EXERCISE REQUIREMENTS: For the records below, print the lines from the line with "Consider the problem" through the line with "that maps from" exactly as written; include both end lines and exclude the rest.
-- Opening Marker --
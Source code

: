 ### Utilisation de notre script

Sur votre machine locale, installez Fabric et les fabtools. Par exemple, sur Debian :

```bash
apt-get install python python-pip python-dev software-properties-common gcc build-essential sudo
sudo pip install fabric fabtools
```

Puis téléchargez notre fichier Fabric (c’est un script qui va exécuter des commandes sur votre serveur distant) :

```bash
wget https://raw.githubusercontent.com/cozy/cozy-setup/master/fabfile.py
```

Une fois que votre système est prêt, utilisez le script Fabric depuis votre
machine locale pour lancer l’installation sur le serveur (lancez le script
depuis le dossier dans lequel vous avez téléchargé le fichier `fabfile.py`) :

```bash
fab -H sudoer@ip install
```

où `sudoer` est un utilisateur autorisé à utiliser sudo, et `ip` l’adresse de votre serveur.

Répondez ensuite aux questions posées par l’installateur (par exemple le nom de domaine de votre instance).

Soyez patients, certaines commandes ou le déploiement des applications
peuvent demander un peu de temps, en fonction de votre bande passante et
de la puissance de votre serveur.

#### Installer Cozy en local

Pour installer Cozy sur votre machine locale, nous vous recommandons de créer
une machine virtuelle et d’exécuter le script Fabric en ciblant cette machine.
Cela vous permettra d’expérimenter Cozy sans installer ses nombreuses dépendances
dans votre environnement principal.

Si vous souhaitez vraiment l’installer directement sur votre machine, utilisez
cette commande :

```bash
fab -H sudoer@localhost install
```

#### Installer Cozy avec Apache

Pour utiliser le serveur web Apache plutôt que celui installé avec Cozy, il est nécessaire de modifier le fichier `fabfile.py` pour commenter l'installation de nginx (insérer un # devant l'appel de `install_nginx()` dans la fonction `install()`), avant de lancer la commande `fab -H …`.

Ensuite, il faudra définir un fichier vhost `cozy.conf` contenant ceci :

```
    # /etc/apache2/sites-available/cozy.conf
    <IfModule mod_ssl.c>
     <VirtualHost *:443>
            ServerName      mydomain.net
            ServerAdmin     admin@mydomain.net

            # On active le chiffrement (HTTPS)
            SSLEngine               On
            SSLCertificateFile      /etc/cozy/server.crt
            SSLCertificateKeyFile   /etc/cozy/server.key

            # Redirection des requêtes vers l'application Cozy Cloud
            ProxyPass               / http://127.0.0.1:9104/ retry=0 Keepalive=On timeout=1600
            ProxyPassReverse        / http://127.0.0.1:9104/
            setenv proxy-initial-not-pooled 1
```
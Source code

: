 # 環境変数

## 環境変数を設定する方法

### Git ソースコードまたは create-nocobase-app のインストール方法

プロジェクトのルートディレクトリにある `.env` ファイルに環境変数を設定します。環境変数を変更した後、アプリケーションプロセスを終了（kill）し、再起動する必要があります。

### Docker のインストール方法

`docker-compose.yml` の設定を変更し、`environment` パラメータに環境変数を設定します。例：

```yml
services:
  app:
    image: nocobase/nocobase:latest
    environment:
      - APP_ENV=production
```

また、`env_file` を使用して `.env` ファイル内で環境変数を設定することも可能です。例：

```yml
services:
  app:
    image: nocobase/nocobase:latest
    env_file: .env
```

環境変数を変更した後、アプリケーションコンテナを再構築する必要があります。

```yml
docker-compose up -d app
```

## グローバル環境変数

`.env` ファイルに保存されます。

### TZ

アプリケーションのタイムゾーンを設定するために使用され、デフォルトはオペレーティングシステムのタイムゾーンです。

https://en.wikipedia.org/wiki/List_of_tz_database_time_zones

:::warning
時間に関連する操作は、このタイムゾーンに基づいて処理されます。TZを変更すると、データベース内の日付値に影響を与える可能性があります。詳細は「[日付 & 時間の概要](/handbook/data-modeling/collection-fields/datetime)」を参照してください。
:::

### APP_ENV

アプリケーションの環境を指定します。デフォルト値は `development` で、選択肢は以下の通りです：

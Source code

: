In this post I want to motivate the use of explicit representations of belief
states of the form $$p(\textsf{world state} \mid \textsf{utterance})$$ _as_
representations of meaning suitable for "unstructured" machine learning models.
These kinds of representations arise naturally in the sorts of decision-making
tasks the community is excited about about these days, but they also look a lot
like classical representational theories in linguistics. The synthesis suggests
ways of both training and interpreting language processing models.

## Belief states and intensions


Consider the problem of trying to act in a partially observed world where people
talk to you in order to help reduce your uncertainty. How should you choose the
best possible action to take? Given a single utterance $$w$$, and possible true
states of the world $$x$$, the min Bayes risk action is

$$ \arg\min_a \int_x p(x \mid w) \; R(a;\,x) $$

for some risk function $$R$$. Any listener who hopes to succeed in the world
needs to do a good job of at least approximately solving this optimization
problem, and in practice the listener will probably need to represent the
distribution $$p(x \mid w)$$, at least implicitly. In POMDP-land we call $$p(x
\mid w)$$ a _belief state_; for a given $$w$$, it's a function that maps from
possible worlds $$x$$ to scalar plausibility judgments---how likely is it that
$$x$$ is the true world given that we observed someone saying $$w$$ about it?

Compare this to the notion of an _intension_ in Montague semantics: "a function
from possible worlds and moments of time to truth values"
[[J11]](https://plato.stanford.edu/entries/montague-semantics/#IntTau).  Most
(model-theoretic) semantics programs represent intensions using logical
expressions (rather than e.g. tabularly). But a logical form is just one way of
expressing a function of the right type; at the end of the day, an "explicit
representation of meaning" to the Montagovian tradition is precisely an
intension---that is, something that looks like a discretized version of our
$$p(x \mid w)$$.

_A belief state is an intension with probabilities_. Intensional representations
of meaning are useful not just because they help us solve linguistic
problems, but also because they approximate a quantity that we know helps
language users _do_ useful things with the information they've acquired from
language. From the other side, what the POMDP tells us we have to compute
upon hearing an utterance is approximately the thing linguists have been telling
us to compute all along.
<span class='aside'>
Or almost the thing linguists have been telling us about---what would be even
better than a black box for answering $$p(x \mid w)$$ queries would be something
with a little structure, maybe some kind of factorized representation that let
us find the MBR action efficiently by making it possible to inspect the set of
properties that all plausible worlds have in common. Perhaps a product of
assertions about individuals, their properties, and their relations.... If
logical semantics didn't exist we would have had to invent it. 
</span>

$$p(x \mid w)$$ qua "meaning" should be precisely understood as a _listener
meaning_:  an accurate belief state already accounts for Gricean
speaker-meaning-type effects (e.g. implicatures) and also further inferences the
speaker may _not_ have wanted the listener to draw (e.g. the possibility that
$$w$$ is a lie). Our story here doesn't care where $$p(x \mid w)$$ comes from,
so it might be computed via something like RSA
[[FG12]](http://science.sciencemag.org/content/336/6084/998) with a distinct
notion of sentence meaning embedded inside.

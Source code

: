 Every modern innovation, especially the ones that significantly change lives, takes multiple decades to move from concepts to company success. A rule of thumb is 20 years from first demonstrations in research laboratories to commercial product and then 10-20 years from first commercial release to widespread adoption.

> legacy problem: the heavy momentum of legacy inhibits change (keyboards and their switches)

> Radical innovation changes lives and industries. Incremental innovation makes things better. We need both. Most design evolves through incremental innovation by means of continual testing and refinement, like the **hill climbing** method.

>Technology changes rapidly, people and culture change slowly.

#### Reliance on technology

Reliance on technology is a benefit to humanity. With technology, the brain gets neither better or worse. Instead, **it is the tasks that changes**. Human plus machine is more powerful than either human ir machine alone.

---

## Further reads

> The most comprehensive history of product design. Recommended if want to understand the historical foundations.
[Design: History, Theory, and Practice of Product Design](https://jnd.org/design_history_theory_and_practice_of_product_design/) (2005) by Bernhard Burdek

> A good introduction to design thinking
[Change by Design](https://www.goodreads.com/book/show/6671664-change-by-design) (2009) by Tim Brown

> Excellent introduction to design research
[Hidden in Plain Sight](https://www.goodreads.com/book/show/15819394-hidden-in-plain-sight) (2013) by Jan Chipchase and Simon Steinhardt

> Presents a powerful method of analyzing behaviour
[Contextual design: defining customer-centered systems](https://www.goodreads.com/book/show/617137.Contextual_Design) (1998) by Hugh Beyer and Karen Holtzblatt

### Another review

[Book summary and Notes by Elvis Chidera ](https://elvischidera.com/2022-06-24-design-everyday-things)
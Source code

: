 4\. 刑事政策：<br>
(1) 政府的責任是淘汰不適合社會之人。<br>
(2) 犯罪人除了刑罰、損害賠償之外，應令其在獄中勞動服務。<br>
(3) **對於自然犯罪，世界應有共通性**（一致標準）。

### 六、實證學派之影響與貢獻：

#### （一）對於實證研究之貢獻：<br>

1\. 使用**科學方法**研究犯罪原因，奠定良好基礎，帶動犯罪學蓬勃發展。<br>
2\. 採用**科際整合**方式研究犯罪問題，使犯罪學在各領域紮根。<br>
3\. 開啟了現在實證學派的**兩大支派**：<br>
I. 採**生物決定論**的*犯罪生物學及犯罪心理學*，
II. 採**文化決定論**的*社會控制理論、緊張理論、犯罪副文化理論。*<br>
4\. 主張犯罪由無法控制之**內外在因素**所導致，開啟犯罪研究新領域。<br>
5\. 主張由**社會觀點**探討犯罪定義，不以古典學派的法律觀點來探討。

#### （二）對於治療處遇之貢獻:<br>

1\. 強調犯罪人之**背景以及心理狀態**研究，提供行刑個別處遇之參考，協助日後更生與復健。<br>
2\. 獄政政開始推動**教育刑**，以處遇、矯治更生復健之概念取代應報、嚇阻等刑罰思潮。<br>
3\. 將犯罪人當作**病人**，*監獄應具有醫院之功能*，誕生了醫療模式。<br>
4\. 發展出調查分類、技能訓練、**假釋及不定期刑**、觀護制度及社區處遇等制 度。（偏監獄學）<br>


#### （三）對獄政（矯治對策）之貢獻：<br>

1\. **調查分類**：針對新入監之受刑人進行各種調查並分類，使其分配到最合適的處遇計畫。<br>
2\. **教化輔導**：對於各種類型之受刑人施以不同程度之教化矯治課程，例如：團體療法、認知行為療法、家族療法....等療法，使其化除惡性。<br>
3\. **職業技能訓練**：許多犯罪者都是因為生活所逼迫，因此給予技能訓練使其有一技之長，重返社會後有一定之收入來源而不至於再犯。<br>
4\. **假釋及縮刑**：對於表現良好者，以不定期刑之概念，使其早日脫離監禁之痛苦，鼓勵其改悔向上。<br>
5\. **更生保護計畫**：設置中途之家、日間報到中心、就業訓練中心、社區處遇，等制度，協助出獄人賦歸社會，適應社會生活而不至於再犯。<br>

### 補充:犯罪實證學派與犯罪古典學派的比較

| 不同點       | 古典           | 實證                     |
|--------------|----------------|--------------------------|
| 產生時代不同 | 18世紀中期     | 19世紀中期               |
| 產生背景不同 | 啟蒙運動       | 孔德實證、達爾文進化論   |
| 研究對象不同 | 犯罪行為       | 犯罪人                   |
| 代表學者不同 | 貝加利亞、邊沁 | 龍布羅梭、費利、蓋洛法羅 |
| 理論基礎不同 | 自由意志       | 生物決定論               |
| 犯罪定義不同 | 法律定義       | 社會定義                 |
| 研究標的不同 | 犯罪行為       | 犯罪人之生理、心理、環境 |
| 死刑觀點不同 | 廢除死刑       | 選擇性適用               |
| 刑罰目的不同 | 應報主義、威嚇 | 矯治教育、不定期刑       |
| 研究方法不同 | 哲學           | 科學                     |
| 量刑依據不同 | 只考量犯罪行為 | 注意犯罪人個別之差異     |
-- Closing Marker --
YOUR SOLUTION:
Consider the problem of trying to act in a partially observed world where people
talk to you in order to help reduce your uncertainty. How should you choose the
best possible action to take? Given a single utterance $$w$$, and possible true
states of the world $$x$$, the min Bayes risk action is

$$ \arg\min_a \int_x p(x \mid w) \; R(a;\,x) $$

for some risk function $$R$$. Any listener who hopes to succeed in the world
needs to do a good job of at least approximately solving this optimization
problem, and in practice the listener will probably need to represent the
distribution $$p(x \mid w)$$, at least implicitly. In POMDP-land we call $$p(x
\mid w)$$ a _belief state_; for a given $$w$$, it's a function that maps from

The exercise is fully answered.